Return only the number of lines in the data below where the word "delete" appears.

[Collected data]
———

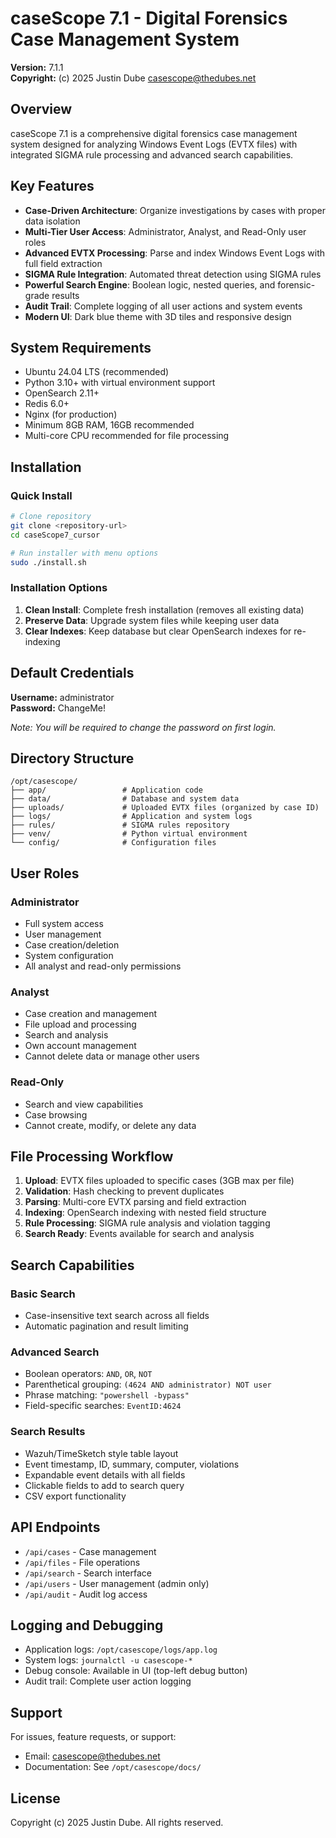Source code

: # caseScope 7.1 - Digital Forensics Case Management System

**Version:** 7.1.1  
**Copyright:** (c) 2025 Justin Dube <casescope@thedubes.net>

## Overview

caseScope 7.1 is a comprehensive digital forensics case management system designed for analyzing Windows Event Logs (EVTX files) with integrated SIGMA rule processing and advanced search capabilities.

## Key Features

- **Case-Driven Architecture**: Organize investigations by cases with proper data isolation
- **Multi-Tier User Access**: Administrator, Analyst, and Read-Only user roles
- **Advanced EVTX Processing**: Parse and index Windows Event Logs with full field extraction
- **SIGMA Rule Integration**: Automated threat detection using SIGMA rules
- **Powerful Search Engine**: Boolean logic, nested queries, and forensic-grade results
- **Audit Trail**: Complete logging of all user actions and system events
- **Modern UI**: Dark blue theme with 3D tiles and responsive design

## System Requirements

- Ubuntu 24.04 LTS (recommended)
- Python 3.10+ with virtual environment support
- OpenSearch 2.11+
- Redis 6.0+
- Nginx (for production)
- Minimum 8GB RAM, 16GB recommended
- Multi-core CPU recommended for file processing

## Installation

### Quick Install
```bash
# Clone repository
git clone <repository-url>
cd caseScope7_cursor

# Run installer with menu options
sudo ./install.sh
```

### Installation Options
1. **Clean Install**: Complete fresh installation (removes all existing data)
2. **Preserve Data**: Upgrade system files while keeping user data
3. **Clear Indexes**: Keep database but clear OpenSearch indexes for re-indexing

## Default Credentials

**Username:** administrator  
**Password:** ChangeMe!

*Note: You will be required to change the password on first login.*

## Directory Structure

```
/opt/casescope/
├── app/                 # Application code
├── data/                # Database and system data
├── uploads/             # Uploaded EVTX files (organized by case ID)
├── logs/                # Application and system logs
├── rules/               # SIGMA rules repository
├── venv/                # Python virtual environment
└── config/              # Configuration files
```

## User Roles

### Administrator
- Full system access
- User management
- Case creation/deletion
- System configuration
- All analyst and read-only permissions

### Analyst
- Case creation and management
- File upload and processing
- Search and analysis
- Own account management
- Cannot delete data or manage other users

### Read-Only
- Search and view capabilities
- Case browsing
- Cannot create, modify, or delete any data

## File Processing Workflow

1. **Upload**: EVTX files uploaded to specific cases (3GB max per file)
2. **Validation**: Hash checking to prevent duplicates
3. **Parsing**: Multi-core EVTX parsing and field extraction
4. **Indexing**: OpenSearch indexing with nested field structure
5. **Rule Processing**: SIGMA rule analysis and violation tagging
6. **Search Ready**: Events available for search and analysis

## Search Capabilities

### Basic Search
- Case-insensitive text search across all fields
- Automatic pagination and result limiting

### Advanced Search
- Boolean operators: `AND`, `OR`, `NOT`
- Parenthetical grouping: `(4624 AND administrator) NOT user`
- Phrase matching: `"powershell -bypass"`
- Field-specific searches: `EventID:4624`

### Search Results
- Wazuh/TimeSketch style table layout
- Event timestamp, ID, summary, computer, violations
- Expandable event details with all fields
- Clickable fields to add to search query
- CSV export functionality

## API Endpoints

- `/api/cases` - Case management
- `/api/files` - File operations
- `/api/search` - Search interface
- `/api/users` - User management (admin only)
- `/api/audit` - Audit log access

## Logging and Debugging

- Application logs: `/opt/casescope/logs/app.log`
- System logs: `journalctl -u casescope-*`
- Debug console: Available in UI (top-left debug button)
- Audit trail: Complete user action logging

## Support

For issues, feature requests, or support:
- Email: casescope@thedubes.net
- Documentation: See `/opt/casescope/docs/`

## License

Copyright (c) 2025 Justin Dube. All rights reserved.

———

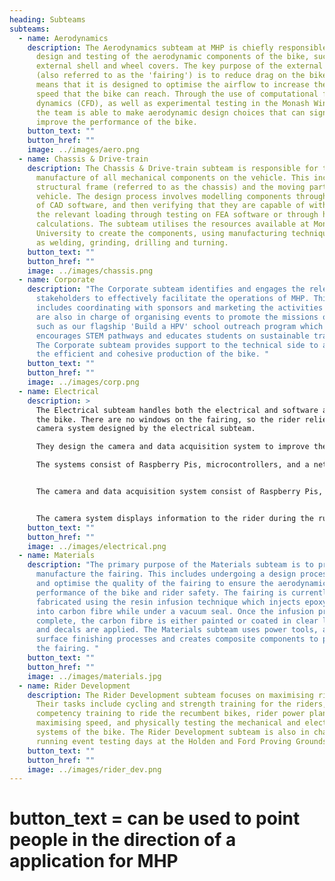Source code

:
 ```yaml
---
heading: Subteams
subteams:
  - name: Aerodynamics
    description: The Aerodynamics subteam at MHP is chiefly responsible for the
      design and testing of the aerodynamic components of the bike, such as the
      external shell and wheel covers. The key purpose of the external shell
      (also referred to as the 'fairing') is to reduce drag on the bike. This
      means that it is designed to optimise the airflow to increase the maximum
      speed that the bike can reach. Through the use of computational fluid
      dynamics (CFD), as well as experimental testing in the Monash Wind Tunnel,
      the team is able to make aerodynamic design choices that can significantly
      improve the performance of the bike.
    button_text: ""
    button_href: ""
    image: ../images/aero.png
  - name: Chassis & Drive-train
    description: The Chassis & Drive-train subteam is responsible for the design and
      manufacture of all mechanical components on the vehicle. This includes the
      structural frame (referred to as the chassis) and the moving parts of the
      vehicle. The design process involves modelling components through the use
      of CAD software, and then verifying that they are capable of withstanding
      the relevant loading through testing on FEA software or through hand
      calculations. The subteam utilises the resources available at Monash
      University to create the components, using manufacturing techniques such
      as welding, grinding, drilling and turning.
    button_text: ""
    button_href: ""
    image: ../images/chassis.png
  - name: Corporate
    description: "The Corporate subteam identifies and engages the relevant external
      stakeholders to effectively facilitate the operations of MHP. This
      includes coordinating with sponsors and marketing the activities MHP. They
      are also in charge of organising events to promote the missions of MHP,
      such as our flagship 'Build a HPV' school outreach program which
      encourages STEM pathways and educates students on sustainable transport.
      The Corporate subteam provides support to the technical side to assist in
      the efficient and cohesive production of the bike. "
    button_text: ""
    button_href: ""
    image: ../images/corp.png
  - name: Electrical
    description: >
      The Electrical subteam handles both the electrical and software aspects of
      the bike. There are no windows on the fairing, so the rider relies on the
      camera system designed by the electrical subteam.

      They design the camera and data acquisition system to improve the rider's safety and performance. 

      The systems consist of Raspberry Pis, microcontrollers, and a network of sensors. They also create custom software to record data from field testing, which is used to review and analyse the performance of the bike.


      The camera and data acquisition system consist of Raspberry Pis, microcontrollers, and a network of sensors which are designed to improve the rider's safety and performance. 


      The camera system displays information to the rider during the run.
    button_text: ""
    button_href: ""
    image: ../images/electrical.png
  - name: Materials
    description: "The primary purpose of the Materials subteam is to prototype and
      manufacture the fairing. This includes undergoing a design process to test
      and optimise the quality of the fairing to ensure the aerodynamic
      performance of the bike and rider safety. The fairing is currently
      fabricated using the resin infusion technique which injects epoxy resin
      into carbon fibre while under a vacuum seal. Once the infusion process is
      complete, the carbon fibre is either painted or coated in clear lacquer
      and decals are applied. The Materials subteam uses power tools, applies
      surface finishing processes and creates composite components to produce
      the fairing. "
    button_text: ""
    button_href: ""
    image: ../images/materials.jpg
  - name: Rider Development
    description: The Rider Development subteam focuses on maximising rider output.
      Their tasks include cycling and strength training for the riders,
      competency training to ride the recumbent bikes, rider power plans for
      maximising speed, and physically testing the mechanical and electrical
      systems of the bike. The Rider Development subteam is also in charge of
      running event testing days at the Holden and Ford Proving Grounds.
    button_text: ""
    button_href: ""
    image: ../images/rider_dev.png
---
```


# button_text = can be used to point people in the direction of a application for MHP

———

*Solution to this problem:* 2